Изменить размер шрифта - +
Село Троица на другом берегу, обреченное на затопление — серые избы, белый шатер колокольни, — было его родное село. Там жил его отец, стояла школа, находилась могила матери. Отец, старый учитель, не желал уезжать из села, попрекал сына, винил его в случившемся несчастье — в строительстве станции, в затоплении села, в погублении чудесного лесного и озерного края, посреди которого возводился котел с ураном, готовый взлететь и взорваться. Вечером Костров собирался в Троицу к отцу. Мучился предстоящей встречей с любимым больным стариком.

Колеса месили нерасчищенный снег, буксовали, виляли в скользком желобе. Машины катили по Старым Бродам, плоским, деревянным, наклонившим веером свои темные заборы, осевшие трубы.

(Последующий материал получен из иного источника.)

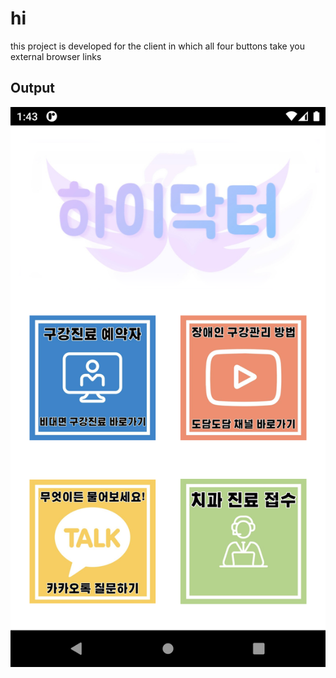 # hi

this project is developed for the client in which all four buttons take you external browser links

## Output

![App Screen Shot](images/ss.PNG)
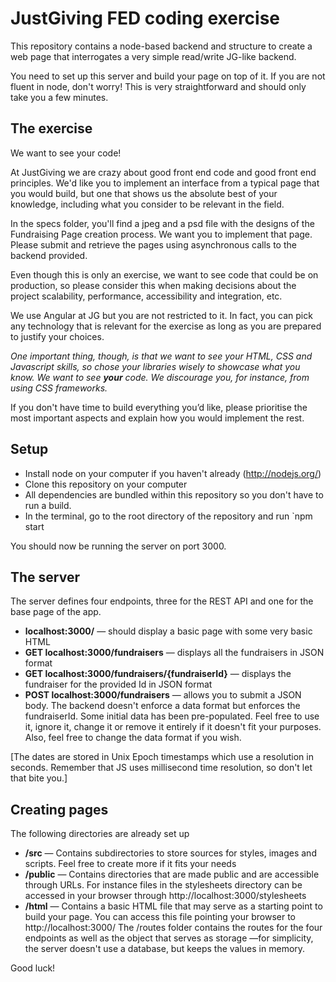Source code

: # JustGiving FED coding exercise #

This repository contains a node-based backend and structure to create a web page that interrogates a very simple read/write JG-like backend.

You need to set up this server and build your page on top of it. If you are not fluent in node, don't worry! This is very straightforward and should only take you a few minutes.

## The exercise ##

We want to see your code!

At JustGiving we are crazy about good front end code and good front end principles. We'd like you to implement an interface from a typical page that you would build, but one that shows us the absolute best of your knowledge, including what you consider to be relevant in the field.

In the specs folder, you'll find a jpeg and a psd file with the designs of the Fundraising Page creation process. We want you to implement that page. Please submit and retrieve the pages using asynchronous calls to the backend provided.

Even though this is only an exercise, we want to see code that could be on production, so please consider this when making decisions about the project scalability, performance, accessibility and integration, etc.

We use Angular at JG but you are not restricted to it. In fact, you can pick any technology that is relevant for the exercise as long as you are prepared to justify your choices.

*One important thing, though, is that we want to see your HTML, CSS and Javascript skills, so chose your libraries wisely to showcase what you know. We want to see **your** code. We discourage you, for instance, from using CSS frameworks.*


If you don't have time to build everything you’d like, please prioritise the most important aspects and explain how you would implement the rest.

## Setup ##

* Install node on your computer if you haven't already (http://nodejs.org/)
* Clone this repository on your computer
* All dependencies are bundled within this repository so you don't have to run a build.
* In the terminal, go to the root directory of the repository and run `npm start

You should now be running the server on port 3000.

## The server ##

The server defines four endpoints, three for the REST API and one for the base page of the app.

* **localhost:3000/** — should display a basic page with some very basic HTML
* **GET localhost:3000/fundraisers** — displays all the fundraisers in JSON format
* **GET localhost:3000/fundraisers/{fundraiserId}** — displays the fundraiser for the provided Id in JSON format
* **POST localhost:3000/fundraisers** — allows you to submit a JSON body. The backend doesn't enforce a data format but enforces the fundraiserId. Some initial data has been pre-populated. Feel free to use it, ignore it, change it or remove it entirely if it doesn't fit your purposes. Also, feel free to change the data format if you wish.

[The dates are stored in Unix Epoch timestamps which use a resolution in seconds. Remember that JS uses millisecond time resolution, so don't let that bite you.]

## Creating pages ##

The following directories are already set up

* **/src** — Contains subdirectories to store sources for styles, images and scripts. Feel free to create more if it fits your needs
* **/public** — Contains directories that are made public and are accessible through URLs. For instance files in the stylesheets directory can be accessed in your browser through http://localhost:3000/stylesheets
* **/html** — Contains a basic HTML file that may serve as a starting point to build your page. You can access this file pointing your browser to http://localhost:3000/
The /routes folder contains the routes for the four endpoints as well as the object that serves as storage —for simplicity, the server doesn't use a database, but keeps the values in memory.

Good luck!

— Я, Владимир Григорьевич, вчера к своей тетке сюда заезжал, — говорил шофер, уставший молчать. — Она стонет, болеет. «Как эту станцию, — говорит, — построили, атом повсюду пустили, и здоровья не стало. Воду пьешь — в ней атом. Кашу ешь — в ней атом. На огороде морковка уродилась с тремя головками, с четырьмя хвостами — все атом. Спину ломит — атом в кости залез. Теперь, — говорит, — из лампочки атом прямо в дом идет вместе с электричеством»… Электричество боится включать, чтоб облучения не было. «Ну, купи, — говорю, — керосиновую лампу. Хоть темнее, зато здоровее!» Она и вправду купила! — Он смеялся, вертел баранкой, вилял по скользкой улице.

Проезжали винный магазин, единственный оставшийся в округе, размещенный в старом лабазе. Длинный хвост мужиков в робах, спецовках, масленых рабочих одеждах протянулся от лабаза, смял сугробы, выстроился вдоль дороги. Костров, проезжая вдоль плотной, угрюмой, жилистой стены, чувствовал их нетерпение, раздражение, злобу, провожавшие его недобрые взгляды.

— Алкаши говорят — они дольше всех проживут! — ухмылялся шофер. — Водка, говорят, в крови атом в сахар превращает. А сахар опять в самогонку пускать можно!

Миновали нитяную фабрику, разместившуюся в старой церкви. Куполов давно не было, церковь обросла кривыми уродливыми пристройками. В них гремело, скрипело, тянуло кислым парным зловонием.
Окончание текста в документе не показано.